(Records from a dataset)
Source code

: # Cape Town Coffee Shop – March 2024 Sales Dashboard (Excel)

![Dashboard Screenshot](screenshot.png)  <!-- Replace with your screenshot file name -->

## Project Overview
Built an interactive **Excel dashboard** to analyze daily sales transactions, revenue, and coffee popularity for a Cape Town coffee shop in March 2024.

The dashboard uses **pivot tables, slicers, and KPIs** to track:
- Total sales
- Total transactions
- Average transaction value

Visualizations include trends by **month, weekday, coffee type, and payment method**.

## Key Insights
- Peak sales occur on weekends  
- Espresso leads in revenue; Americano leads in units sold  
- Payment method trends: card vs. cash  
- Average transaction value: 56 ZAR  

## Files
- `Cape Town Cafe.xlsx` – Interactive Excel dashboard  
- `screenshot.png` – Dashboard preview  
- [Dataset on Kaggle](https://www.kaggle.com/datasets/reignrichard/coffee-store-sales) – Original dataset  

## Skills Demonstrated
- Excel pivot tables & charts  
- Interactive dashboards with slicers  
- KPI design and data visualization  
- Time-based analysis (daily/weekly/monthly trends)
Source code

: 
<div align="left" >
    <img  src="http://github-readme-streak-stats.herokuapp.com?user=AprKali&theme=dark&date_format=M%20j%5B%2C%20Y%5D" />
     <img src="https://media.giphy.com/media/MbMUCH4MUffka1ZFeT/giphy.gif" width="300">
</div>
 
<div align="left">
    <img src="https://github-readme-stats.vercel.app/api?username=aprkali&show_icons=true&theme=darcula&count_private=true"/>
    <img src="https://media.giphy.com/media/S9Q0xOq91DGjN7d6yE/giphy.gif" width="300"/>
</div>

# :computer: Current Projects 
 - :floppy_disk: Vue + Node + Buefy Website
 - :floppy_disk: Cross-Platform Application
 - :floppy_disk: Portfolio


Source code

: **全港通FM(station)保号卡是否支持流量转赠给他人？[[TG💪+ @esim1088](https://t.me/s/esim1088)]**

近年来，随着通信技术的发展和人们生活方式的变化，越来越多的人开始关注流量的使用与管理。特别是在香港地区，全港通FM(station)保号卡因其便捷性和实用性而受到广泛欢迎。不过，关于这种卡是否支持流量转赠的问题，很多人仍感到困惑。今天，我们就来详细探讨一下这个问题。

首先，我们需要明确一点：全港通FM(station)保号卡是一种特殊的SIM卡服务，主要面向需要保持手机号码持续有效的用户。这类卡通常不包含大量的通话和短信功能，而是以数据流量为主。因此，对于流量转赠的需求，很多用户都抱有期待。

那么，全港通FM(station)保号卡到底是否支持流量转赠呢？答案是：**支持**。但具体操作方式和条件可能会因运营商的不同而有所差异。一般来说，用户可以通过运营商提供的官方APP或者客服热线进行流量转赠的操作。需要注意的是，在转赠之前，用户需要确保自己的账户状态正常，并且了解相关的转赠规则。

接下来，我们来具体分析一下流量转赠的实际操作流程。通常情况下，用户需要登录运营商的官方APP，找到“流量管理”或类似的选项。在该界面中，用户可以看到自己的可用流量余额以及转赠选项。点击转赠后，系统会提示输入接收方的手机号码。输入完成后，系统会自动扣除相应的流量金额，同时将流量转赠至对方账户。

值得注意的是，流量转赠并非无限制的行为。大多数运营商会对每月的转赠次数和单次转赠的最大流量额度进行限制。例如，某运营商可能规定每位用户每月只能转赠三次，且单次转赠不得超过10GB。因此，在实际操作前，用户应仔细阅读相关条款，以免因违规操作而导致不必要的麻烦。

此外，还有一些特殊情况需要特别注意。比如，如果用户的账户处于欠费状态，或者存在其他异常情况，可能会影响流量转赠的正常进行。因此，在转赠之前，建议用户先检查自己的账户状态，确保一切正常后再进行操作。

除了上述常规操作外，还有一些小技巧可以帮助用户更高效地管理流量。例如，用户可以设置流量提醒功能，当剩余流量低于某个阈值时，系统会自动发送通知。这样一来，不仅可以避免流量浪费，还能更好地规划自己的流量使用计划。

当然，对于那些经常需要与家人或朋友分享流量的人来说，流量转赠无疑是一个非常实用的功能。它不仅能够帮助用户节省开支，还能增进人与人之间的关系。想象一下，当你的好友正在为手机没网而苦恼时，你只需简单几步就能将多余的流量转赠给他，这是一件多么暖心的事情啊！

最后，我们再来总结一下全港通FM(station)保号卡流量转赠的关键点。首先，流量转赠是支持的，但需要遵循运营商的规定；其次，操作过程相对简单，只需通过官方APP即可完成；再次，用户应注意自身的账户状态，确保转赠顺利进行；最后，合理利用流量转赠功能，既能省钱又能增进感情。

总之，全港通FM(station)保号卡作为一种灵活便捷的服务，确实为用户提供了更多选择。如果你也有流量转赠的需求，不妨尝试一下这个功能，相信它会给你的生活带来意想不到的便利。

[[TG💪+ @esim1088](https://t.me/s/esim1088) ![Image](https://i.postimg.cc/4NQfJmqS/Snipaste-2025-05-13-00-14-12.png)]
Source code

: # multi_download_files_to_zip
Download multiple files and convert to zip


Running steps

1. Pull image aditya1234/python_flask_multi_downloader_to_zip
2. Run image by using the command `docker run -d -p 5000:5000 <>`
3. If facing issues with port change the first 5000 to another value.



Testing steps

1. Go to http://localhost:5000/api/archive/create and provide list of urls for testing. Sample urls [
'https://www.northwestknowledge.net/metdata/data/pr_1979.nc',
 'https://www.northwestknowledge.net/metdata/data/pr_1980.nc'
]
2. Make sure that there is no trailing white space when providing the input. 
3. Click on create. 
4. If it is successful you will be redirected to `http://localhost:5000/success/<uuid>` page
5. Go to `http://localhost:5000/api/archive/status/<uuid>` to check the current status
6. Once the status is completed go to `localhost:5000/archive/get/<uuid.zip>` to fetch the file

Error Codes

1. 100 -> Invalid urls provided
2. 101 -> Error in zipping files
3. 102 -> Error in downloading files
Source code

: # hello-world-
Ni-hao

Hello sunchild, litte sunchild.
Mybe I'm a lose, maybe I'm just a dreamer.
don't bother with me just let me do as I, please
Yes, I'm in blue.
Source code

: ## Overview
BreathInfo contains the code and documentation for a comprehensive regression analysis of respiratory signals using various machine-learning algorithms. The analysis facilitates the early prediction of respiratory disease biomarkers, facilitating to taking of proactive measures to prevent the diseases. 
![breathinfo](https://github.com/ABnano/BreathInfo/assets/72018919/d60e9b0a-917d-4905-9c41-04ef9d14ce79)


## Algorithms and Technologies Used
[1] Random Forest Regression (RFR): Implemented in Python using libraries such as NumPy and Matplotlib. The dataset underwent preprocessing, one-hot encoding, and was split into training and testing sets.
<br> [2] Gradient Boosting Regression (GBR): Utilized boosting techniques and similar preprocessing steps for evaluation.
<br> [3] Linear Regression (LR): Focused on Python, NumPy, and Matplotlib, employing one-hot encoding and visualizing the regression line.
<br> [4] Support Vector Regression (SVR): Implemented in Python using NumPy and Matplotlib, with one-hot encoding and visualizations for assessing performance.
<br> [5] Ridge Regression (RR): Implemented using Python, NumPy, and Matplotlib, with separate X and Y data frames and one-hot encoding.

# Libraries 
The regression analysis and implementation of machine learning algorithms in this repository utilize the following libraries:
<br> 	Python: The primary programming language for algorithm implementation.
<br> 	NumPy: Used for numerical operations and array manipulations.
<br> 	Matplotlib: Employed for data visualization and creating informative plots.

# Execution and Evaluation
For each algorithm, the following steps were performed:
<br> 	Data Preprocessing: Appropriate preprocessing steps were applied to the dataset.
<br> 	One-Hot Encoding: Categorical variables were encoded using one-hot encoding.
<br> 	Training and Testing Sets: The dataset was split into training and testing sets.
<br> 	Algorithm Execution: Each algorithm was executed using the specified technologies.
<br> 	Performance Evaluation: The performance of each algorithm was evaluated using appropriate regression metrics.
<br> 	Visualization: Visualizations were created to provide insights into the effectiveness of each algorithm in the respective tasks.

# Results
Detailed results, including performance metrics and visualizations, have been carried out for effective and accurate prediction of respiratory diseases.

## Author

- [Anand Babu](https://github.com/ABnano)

— Action item —
Reproduce only the lines above, starting at the line with "<br> [3] Linear" and ending at the line with "<br> [4] Support", exactly as written.

— Output —
<br> [3] Linear Regression (LR): Focused on Python, NumPy, and Matplotlib, employing one-hot encoding and visualizing the regression line.
<br> [4] Support Vector Regression (SVR): Implemented in Python using NumPy and Matplotlib, with one-hot encoding and visualizations for assessing performance.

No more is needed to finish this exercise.